Hurricane reorients rhetoric: The shift in tone and content did not go unnoticed. The Palm Beach Post’s Frank Cerabino suggested the state now “needs a new socialism-friendly slogan” such as “please, come tread on us with your federal aid.”
The Tampa Bay Times re-posted a 2018 story describing how DeSantis’ first vote when he was elected to Congress was against a $9.7 billion relief package for the New York and New Jersey victims of Hurricane Sandy. And Matthew Yglesias called it “free-lunch politics” in the Washington Post. “He bashes big government while benefiting from its largesse,’’ Yglesias wrote, suggesting the governor and other conservatives now embrace, rather than criticize, a “hypocritical approach to fiscal matters.”
Big bucks: For a window into the size of the public sector/government effort behind the emergency response, as well as the private sector contribution, here is the running list of needs and services provided by federal, state and local sources from the Florida Division of Emergency Management.
Muting political bullhorns: With weeks left until the general election, Hurricane Ian seems to have put a temporary damper on some of the boldest political grandstanding by Florida politicians.
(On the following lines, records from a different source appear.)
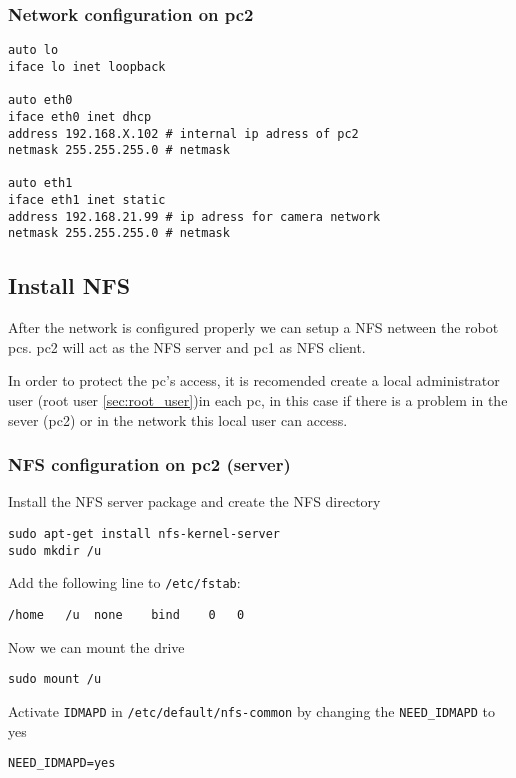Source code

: \subsubsection{Network configuration on pc2}

\begin{lstlisting} 
auto lo
iface lo inet loopback

auto eth0
iface eth0 inet dhcp
address 192.168.X.102 # internal ip adress of pc2
netmask 255.255.255.0 # netmask

auto eth1
iface eth1 inet static
address 192.168.21.99 # ip adress for camera network
netmask 255.255.255.0 # netmask
\end{lstlisting}

\subsection{Install NFS}
After the network is configured properly we can setup a NFS netween the robot pcs. pc2 will act as the NFS server and pc1 as NFS client.

In order to protect the pc's access, it is recomended create a local administrator user (root user \ref{sec:root_user})in each pc, in this case if there is a problem in the sever (pc2) or in the network this local user can access.

\subsubsection{NFS configuration on pc2 (server)}
Install the NFS server package and create the NFS directory

\begin{lstlisting}
sudo apt-get install nfs-kernel-server
sudo mkdir /u 
\end{lstlisting}

Add the following line to \texttt{/etc/fstab}:

\begin{lstlisting}
/home	/u	none	bind	0	0
\end{lstlisting}

Now we can mount the drive

\begin{lstlisting}
sudo mount /u
\end{lstlisting}

Activate \texttt{IDMAPD} in \texttt{/etc/default/nfs-common} by changing the \texttt{NEED\_IDMAPD} to yes

\begin{lstlisting}
NEED_IDMAPD=yes
\end{lstlisting}


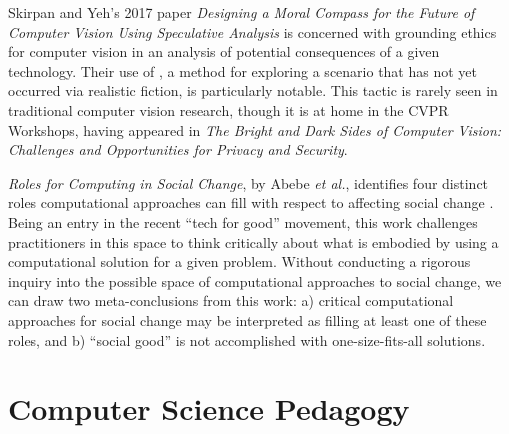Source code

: \documentclass{article}
\newcommand{\etal}{\textit{et al.}}
\begin{document}
    Skirpan and Yeh's 2017 paper \textit{Designing a Moral Compass for the Future of Computer Vision Using Speculative Analysis }\cite{skirpanDesigningMoralCompass2017} is concerned with grounding ethics for computer vision in an analysis of potential consequences of a given technology. Their use of , a method for exploring a scenario that has not yet occurred via realistic fiction, is particularly notable.
    This tactic is rarely seen in traditional computer vision research, though it is at home in the CVPR Workshops, having appeared in \textit{The Bright and Dark Sides of Computer Vision: Challenges and Opportunities for Privacy and Security}.
    
    \textit{Roles for Computing in Social Change}, by Abebe \etal, identifies four distinct roles computational approaches can fill with respect to affecting social change \cite{abebeRolesComputingSocial2019}. Being an entry in the recent ``tech for good'' movement, this work challenges practitioners in this space to think critically about what is embodied by using a computational solution for a given problem. Without conducting a rigorous inquiry into the possible space of computational approaches to social change, we can draw two meta-conclusions from this work: a) critical computational approaches for social change may be interpreted as filling at least one of these roles, and b) ``social good'' is not accomplished with one-size-fits-all solutions.
    
\section{Computer Science Pedagogy}
    
\end{document}
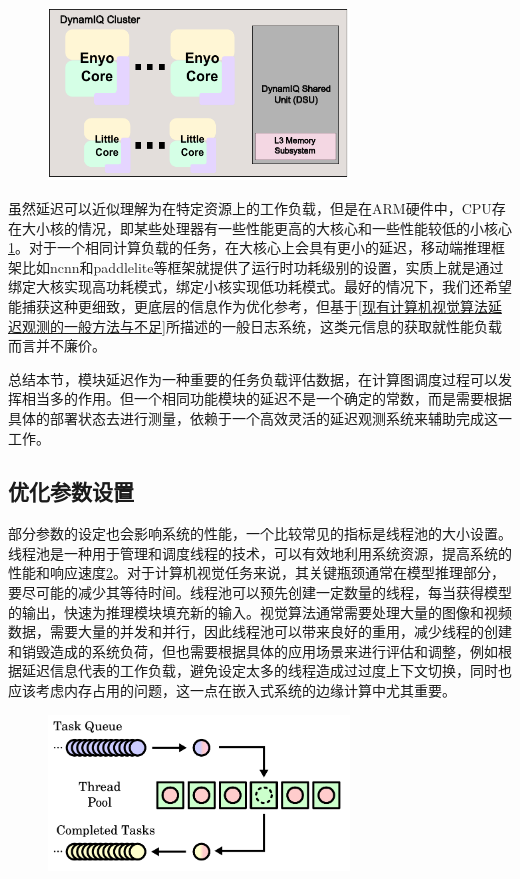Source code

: \documentclass[master,anonymous]{shtthesis}
\begin{document}
\begin{figure}[H]
	\centering
	\includegraphics[width=8cm]{img/arm.pdf}
	\label{ARM的大小核架构}
\end{figure}

虽然延迟可以近似理解为在特定资源上的工作负载，但是在ARM硬件中，CPU存在大小核的情况，即某些处理器有一些性能更高的大核心和一些性能较低的小核心\ref{ARM的大小核架构}。对于一个相同计算负载的任务，在大核心上会具有更小的延迟，移动端推理框架比如ncnn和paddlelite等框架\cite{febvay2020low}就提供了运行时功耗级别的设置，实质上就是通过绑定大核实现高功耗模式，绑定小核实现低功耗模式。最好的情况下，我们还希望能捕获这种更细致，更底层的信息作为优化参考，但基于\ref{现有计算机视觉算法延迟观测的一般方法与不足}所描述的一般日志系统，这类元信息的获取就性能负载而言并不廉价。

总结本节，模块延迟作为一种重要的任务负载评估数据，在计算图调度过程可以发挥相当多的作用。但一个相同功能模块的延迟不是一个确定的常数，而是需要根据具体的部署状态去进行测量，依赖于一个高效灵活的延迟观测系统来辅助完成这一工作。

\subsection{优化参数设置}\label{优化参数设置}
部分参数的设定也会影响系统的性能，一个比较常见的指标是线程池的大小设置。线程池是一种用于管理和调度线程的技术，可以有效地利用系统资源，提高系统的性能和响应速度\ref{线程池的工作过程}。对于计算机视觉任务来说，其关键瓶颈通常在模型推理部分，要尽可能的减少其等待时间。线程池可以预先创建一定数量的线程，每当获得模型的输出，快速为推理模块填充新的输入。视觉算法通常需要处理大量的图像和视频数据，需要大量的并发和并行，因此线程池可以带来良好的重用，减少线程的创建和销毁造成的系统负荷，但也需要根据具体的应用场景来进行评估和调整，例如根据延迟信息代表的工作负载，避免设定太多的线程造成过过度上下文切换，同时也应该考虑内存占用的问题，这一点在嵌入式系统的边缘计算中尤其重要\cite{threadpool}。

\begin{figure}[htbp]
	\centering
	\includegraphics[width=8cm]{img/thread_pool.pdf}
	\label{线程池的工作过程}
\end{figure}
\end{document}
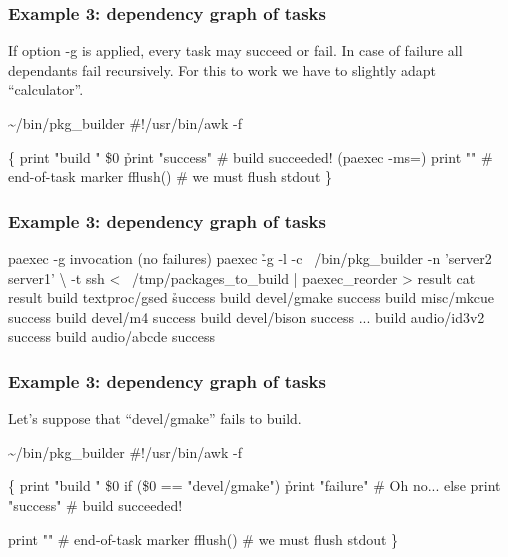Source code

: \documentclass[hyperref={colorlinks=true}]{beamer}
\begin{document}
\begin{frame}[fragile]
  \frametitle{Example 3: dependency graph of tasks}
If option -g is applied, every task may succeed or fail. In case of failure
all dependants fail recursively.
For this to work we have to slightly adapt ``calculator''.
  \begin{block}{}
      \begin{CodeSmall}{\~{}/bin/pkg\_builder}
#!/usr/bin/awk -f

\{
   print "build " \$0
   \h{print "success"} # build succeeded! (paexec -ms=)
   print ""        # end-of-task marker
   fflush()        # we must flush stdout
\}
      \end{CodeSmall}
  \end{block}
\end{frame}

\begin{frame}[fragile]
  \frametitle{Example 3: dependency graph of tasks}

  \begin{block}{}
      \begin{CodeSmall}{paexec -g invocation (no failures)}
\prompt{\$} paexec \h{-g} -l -c ~/bin/pkg_builder -n 'server2 server1' \textbackslash
    -t ssh < ~/tmp/packages_to_build | paexec_reorder > result
\prompt{\$} cat result
build textproc/gsed
\h{success}
build devel/gmake
success
build misc/mkcue
success
build devel/m4
success
build devel/bison
success
...
build audio/id3v2
success
build audio/abcde
success
\prompt{\$}
      \end{CodeSmall}
  \end{block}
\end{frame}

\begin{frame}[fragile]
  \frametitle{Example 3: dependency graph of tasks}
Let's suppose that ``devel/gmake'' fails to build.

  \begin{block}{}
      \begin{CodeSmall}{\~{}/bin/pkg\_builder}
#!/usr/bin/awk -f

\{
   print "build " \$0
   if (\$0 == "devel/gmake")
      \h{print "failure"} # Oh no...
   else
      print "success" # build succeeded!

   print ""        # end-of-task marker
   fflush()        # we must flush stdout
\}
      \end{CodeSmall}
  \end{block}
\end{frame}
\end{document}
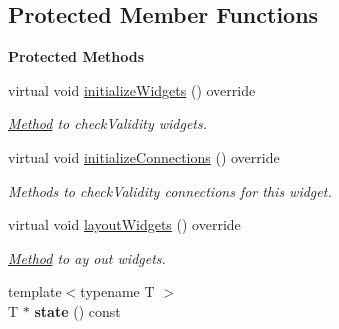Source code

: \subsection*{Protected Member Functions}
\begin{Indent}\textbf{ Protected Methods}\par
\begin{DoxyCompactItemize}
\item 
\mbox{\label{classrev_1_1_view_1_1_anim_state_widget_a9b57b5851b4d5bc4ad327efdb8390261}} 
virtual void \mbox{\hyperlink{classrev_1_1_view_1_1_anim_state_widget_a9b57b5851b4d5bc4ad327efdb8390261}{initialize\+Widgets}} () override
\begin{DoxyCompactList}\small\item\em \mbox{\hyperlink{struct_method}{Method}} to check\+Validity widgets. \end{DoxyCompactList}\item 
\mbox{\label{classrev_1_1_view_1_1_anim_state_widget_a6311f4806d86bf79180f13271b1b1984}} 
virtual void \mbox{\hyperlink{classrev_1_1_view_1_1_anim_state_widget_a6311f4806d86bf79180f13271b1b1984}{initialize\+Connections}} () override
\begin{DoxyCompactList}\small\item\em Methods to check\+Validity connections for this widget. \end{DoxyCompactList}\item 
\mbox{\label{classrev_1_1_view_1_1_anim_state_widget_a7ef5c0ea2341fc1278c736f05350929d}} 
virtual void \mbox{\hyperlink{classrev_1_1_view_1_1_anim_state_widget_a7ef5c0ea2341fc1278c736f05350929d}{layout\+Widgets}} () override
\begin{DoxyCompactList}\small\item\em \mbox{\hyperlink{struct_method}{Method}} to ay out widgets. \end{DoxyCompactList}\item 
\mbox{\label{classrev_1_1_view_1_1_anim_state_widget_af6a12ab8c3acc5bd2d019db7cbeb0276}} 
{\footnotesize template$<$typename T $>$ }\\T $\ast$ {\bfseries state} () const
\end{DoxyCompactItemize}
\end{Indent}

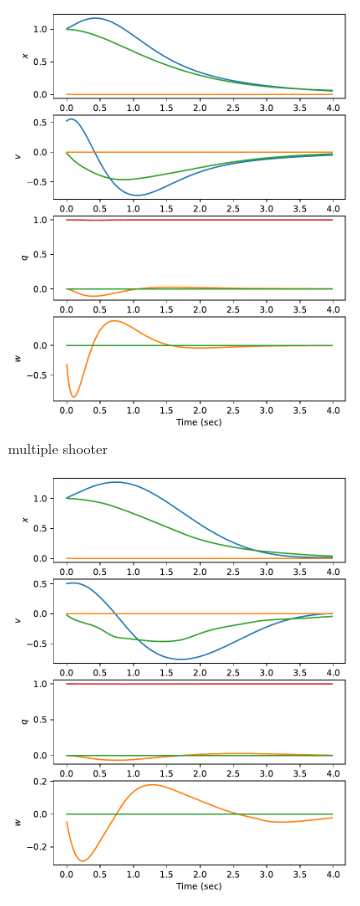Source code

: \documentclass[]{article}
\begin{document}
\begin{figure}[H]
\begin{subfigure}[b]{0.3\textwidth}
		\includegraphics[width=\textwidth]{statex1z1vx3.pdf}
		\caption{multiple shooter}
	\end{subfigure}
	\begin{subfigure}[b]{0.3\textwidth}
		\centering
		\includegraphics[width=\textwidth]{statex1z1vx2.pdf}

\end{subfigure}
\end{figure}
\end{document}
Democrats Charlie Crist and Val Demings announced they were suspending their advertising as the hurricane was moving toward Florida, and DeSantis stopped bashing the Biden administration and started commending its response to the emergency.
Just days earlier, DeSantis and the White House were engaged in a back-and-forth over the governor’s decision to fly migrants from Texas to Martha’s Vineyard, and what appeared to be an aborted move to fly more to Biden’s home state of Delaware. And earlier in the week, Democratic lawmakers from Massachusetts urged Transportation Secretary Pete Buttigieg to investigate whether DeSantis’ charter flight for migrants violated department rules.
Suarez fundraises: Not everything took a backseat to the hurricane, however. After briefing city residents on potential threats from the storm, Miami Mayor Francis Suarez flew to New York City for a fundraiser to support his potential 2024 run for president.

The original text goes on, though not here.